→ PROBLEM:
Please copy each line of the records below that includes the word "Implements".

Data entries:

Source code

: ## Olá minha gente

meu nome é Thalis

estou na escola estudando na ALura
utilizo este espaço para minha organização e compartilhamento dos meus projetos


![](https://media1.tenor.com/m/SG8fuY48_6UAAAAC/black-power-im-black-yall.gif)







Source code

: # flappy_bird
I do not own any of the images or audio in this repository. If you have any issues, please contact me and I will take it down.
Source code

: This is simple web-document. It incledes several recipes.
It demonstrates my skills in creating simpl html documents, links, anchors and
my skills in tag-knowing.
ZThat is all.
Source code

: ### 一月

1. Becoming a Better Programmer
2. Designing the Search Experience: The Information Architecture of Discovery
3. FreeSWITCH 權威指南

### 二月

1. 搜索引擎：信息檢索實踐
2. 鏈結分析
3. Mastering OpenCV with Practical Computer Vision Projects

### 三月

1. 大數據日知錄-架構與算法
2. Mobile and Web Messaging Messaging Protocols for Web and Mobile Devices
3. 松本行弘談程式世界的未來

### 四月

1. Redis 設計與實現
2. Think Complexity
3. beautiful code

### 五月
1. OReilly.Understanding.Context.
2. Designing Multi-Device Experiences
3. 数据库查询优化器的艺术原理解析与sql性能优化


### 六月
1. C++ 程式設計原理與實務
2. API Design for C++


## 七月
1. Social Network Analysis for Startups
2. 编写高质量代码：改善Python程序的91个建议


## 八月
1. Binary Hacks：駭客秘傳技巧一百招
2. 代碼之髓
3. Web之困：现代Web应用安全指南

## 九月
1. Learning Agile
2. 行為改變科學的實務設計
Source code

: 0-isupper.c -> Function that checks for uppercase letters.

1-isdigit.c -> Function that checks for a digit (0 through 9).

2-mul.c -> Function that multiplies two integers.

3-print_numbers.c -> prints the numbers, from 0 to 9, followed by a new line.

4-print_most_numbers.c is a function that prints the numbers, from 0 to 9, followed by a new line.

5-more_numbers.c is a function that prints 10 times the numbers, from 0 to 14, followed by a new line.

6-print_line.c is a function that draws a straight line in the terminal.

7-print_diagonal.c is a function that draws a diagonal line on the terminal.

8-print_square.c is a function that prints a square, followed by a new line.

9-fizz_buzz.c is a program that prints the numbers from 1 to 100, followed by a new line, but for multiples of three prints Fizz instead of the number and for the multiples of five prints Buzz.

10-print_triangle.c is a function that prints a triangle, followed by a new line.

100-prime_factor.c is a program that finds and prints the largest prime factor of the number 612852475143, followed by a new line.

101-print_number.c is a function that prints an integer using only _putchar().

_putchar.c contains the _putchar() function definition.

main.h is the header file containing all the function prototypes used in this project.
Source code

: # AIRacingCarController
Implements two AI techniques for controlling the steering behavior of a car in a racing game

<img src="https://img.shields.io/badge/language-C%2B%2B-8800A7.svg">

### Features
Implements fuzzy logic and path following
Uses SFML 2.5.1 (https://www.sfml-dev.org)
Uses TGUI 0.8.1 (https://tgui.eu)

→ ANSWER:
Implements two AI techniques for controlling the steering behavior of a car in a racing game
Implements fuzzy logic and path following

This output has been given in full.